[Excerpts from a dataset]

_ _ _

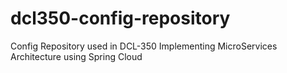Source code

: # dcl350-config-repository
Config Repository used in DCL-350 Implementing MicroServices Architecture using Spring Cloud
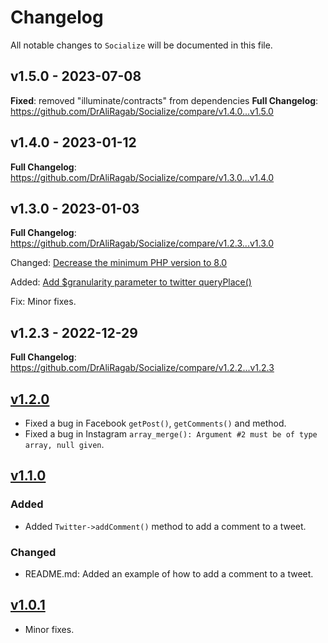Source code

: # Changelog

All notable changes to `Socialize` will be documented in this file.

## v1.5.0 - 2023-07-08

**Fixed**: removed "illuminate/contracts" from dependencies
**Full Changelog**: https://github.com/DrAliRagab/Socialize/compare/v1.4.0...v1.5.0

## v1.4.0 - 2023-01-12

**Full Changelog**: https://github.com/DrAliRagab/Socialize/compare/v1.3.0...v1.4.0

## v1.3.0 - 2023-01-03

**Full Changelog**: https://github.com/DrAliRagab/Socialize/compare/v1.2.3...v1.3.0

Changed: [Decrease the minimum PHP version to 8.0](https://github.com/DrAliRagab/Socialize/commit/0aefd80aec50103725d123edfe859f5f62b45507)

Added: [Add $granularity parameter to twitter queryPlace()](https://github.com/DrAliRagab/Socialize/commit/59d52bfca40eab63377ae085a8b2b8b5e73de24d)

Fix: Minor fixes.

## v1.2.3 - 2022-12-29

**Full Changelog**: https://github.com/DrAliRagab/Socialize/compare/v1.2.2...v1.2.3

## [v1.2.0](https://github.com/DrAliRagab/Socialize/compare/v1.1.0...v1.2.0)

- Fixed a bug in Facebook `getPost()`, `getComments()` and  method.
- Fixed a bug in Instagram `array_merge(): Argument #2 must be of type array, null given`.

## [v1.1.0](https://github.com/DrAliRagab/Socialize/compare/v1.0.1...v1.1.0)

### Added

- Added `Twitter->addComment()` method to add a comment to a tweet.

### Changed

- README.md: Added an example of how to add a comment to a tweet.

## [v1.0.1](https://github.com/DrAliRagab/Socialize/compare/v1.0.0...v1.0.1)

- Minor fixes.
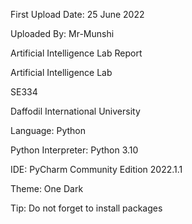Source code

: First Upload Date: 25 June 2022

Uploaded By: Mr-Munshi

Artificial Intelligence Lab Report

Artificial Intelligence Lab

SE334

Daffodil International University

Language: Python

Python Interpreter: Python 3.10

IDE: PyCharm Community Edition 2022.1.1

Theme: One Dark

Tip: Do not forget to install packages

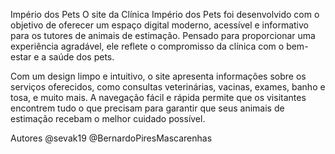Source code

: Império dos Pets
O site da Clínica Império dos Pets foi desenvolvido com o objetivo de oferecer um espaço digital moderno, acessível e informativo para os tutores de animais de estimação. Pensado para proporcionar uma experiência agradável, ele reflete o compromisso da clínica com o bem-estar e a saúde dos pets.

Com um design limpo e intuitivo, o site apresenta informações sobre os serviços oferecidos, como consultas veterinárias, vacinas, exames, banho e tosa, e muito mais. A navegação fácil e rápida permite que os visitantes encontrem tudo o que precisam para garantir que seus animais de estimação recebam o melhor cuidado possível.


Autores
@sevak19
@BernardoPiresMascarenhas
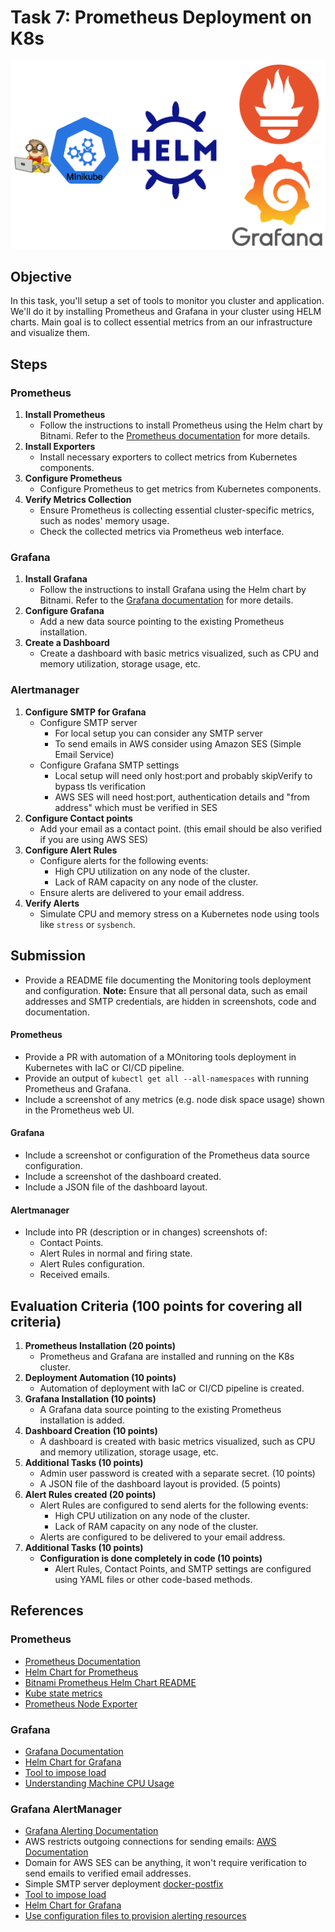 # Task 7: Prometheus Deployment on K8s
![task_7 schema](../../visual_assets/task_7.png)

## Objective

In this task, you'll setup a set of tools to monitor you cluster and application. We'll do it by installing Prometheus and Grafana in your cluster using HELM charts. Main goal is to collect essential metrics from an our infrastructure and visualize them. 

## Steps

### Prometheus

1. **Install Prometheus**
   - Follow the instructions to install Prometheus using the Helm chart by Bitnami. Refer to the [Prometheus documentation](https://prometheus.io/docs/introduction/overview/) for more details.
2. **Install Exporters**
   - Install necessary exporters to collect metrics from Kubernetes components.
3. **Configure Prometheus**
   - Configure Prometheus to get metrics from Kubernetes components.
4. **Verify Metrics Collection**
   - Ensure Prometheus is collecting essential cluster-specific metrics, such as nodes' memory usage.
   - Check the collected metrics via Prometheus web interface.
### Grafana 
1. **Install Grafana**
   - Follow the instructions to install Grafana using the Helm chart by Bitnami. Refer to the [Grafana documentation](https://grafana.com/docs/) for more details.
2. **Configure Grafana**
   - Add a new data source pointing to the existing Prometheus installation.
3. **Create a Dashboard**
   - Create a dashboard with basic metrics visualized, such as CPU and memory utilization, storage usage, etc.

### Alertmanager

1. **Configure SMTP for Grafana**
   - Configure SMTP server
     - For local setup you can consider any SMTP server
     - To send emails in AWS consider using Amazon SES (Simple Email Service)
   - Configure Grafana SMTP settings
     - Local setup will need only host:port and probably skipVerify to bypass tls verification
     - AWS SES will need host:port, authentication details and "from address" which must be verified in SES
2. **Configure Contact points**
   - Add your email as a contact point. (this email should be also verified if you are using AWS SES)
3. **Configure Alert Rules**
   - Configure alerts for the following events:
     - High CPU utilization on any node of the cluster.
     - Lack of RAM capacity on any node of the cluster.
   - Ensure alerts are delivered to your email address.
4. **Verify Alerts**
   - Simulate CPU and memory stress on a Kubernetes node using tools like `stress` or `sysbench`.

## Submission
- Provide a README file documenting the Monitoring tools deployment and configuration. **Note:** Ensure that all personal data, such as email addresses and SMTP credentials, are hidden in screenshots, code and documentation.

#### Prometheus
- Provide a PR with automation of a MOnitoring tools deployment in Kubernetes with IaC or CI/CD pipeline.
- Provide an output of `kubectl get all --all-namespaces` with running Prometheus and Grafana.
- Include a screenshot of any metrics (e.g. node disk space usage) shown in the Prometheus web UI.

#### Grafana
- Include a screenshot or configuration of the Prometheus data source configuration.
- Include a screenshot of the dashboard created.
- Include a JSON file of the dashboard layout.

#### Alertmanager
- Include into PR (description or in changes) screenshots of:
  - Contact Points.
  - Alert Rules in normal and firing state.
  - Alert Rules configuration.
  - Received emails.

## Evaluation Criteria (100 points for covering all criteria)

1. **Prometheus Installation (20 points)**
   - Prometheus and Grafana are installed and running on the K8s cluster.
2. **Deployment Automation (10 points)**
   - Automation of deployment with IaC or CI/CD pipeline is created.
3. **Grafana Installation (10 points)**
   - A Grafana data source pointing to the existing Prometheus installation is added.
4. **Dashboard Creation (10 points)**
   - A dashboard is created with basic metrics visualized, such as CPU and memory utilization, storage usage, etc.
5. **Additional Tasks (10 points)**
   - Admin user password is created with a separate secret. (10 points)
   - A JSON file of the dashboard layout is provided. (5 points)
6. **Alert Rules created (20 points)**
   - Alert Rules are configured to send alerts for the following events:
     - High CPU utilization on any node of the cluster.
     - Lack of RAM capacity on any node of the cluster.
   - Alerts are configured to be delivered to your email address.
7. **Additional Tasks (10 points)**
   - **Configuration is done completely in code (10 points)**
     - Alert Rules, Contact Points, and SMTP settings are configured using YAML files or other code-based methods.

## References

### Prometheus
- [Prometheus Documentation](https://prometheus.io/docs/introduction/overview/)
- [Helm Chart for Prometheus](https://github.com/bitnami/charts/tree/main/bitnami/prometheus)
- [Bitnami Prometheus Helm Chart README](https://github.com/bitnami/charts/blob/main/bitnami/prometheus/README.md)
- [Kube state metrics](https://github.com/kubernetes/kube-state-metrics)
- [Prometheus Node Exporter](https://github.com/prometheus/node_exporter)

### Grafana

- [Grafana Documentation](https://grafana.com/docs/)
- [Helm Chart for Grafana](https://github.com/bitnami/charts/tree/main/bitnami/grafana)
- [Tool to impose load](https://linux.die.net/man/1/stress)
- [Understanding Machine CPU Usage](https://www.robustperception.io/understanding-machine-cpu-usage/)

### Grafana AlertManager
- [Grafana Alerting Documentation](https://grafana.com/docs/grafana/latest/alerting/)
- AWS restricts outgoing connections for sending emails: [AWS Documentation](https://docs.aws.amazon.com/AWSEC2/latest/UserGuide/ec2-resource-limits.html#port-25-throttle)
- Domain for AWS SES can be anything, it won't require verification to send emails to verified email addresses.
- Simple SMTP server deployment [docker-postfix](https://github.com/bokysan/docker-postfix)
- [Tool to impose load](https://linux.die.net/man/1/stress)
- [Helm Chart for Grafana](https://github.com/bitnami/charts/tree/main/bitnami/grafana)
- [Use configuration files to provision alerting resources](https://grafana.com/docs/grafana/latest/alerting/set-up/provision-alerting-resources/file-provisioning/)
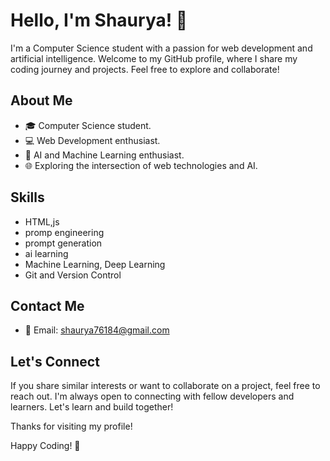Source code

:# Hello, I'm Shaurya! 👋

I'm a Computer Science student with a passion for web development and artificial intelligence. Welcome to my GitHub profile, where I share my coding journey and projects. Feel free to explore and collaborate!

## About Me

- 🎓 Computer Science student.
- 💻 Web Development enthusiast.
- 🤖 AI and Machine Learning enthusiast.
- 🌐 Exploring the intersection of web technologies and AI.


## Skills

- HTML,js
- promp engineering
- prompt generation
- ai learning 
- Machine Learning, Deep Learning
- Git and Version Control

## Contact Me

- 📧 Email: shaurya76184@gmail.com
## Let's Connect

If you share similar interests or want to collaborate on a project, feel free to reach out. I'm always open to connecting with fellow developers and learners. Let's learn and build together!

Thanks for visiting my profile!

Happy Coding! 🚀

_ _ _

* _Work request_: Check each line of the entries above for the word "compare". List the ones that have it.

* _Task result_:
**Full Changelog**: https://github.com/DrAliRagab/Socialize/compare/v1.4.0...v1.5.0
**Full Changelog**: https://github.com/DrAliRagab/Socialize/compare/v1.3.0...v1.4.0
**Full Changelog**: https://github.com/DrAliRagab/Socialize/compare/v1.2.3...v1.3.0
**Full Changelog**: https://github.com/DrAliRagab/Socialize/compare/v1.2.2...v1.2.3
## [v1.2.0](https://github.com/DrAliRagab/Socialize/compare/v1.1.0...v1.2.0)
## [v1.1.0](https://github.com/DrAliRagab/Socialize/compare/v1.0.1...v1.1.0)
## [v1.0.1](https://github.com/DrAliRagab/Socialize/compare/v1.0.0...v1.0.1)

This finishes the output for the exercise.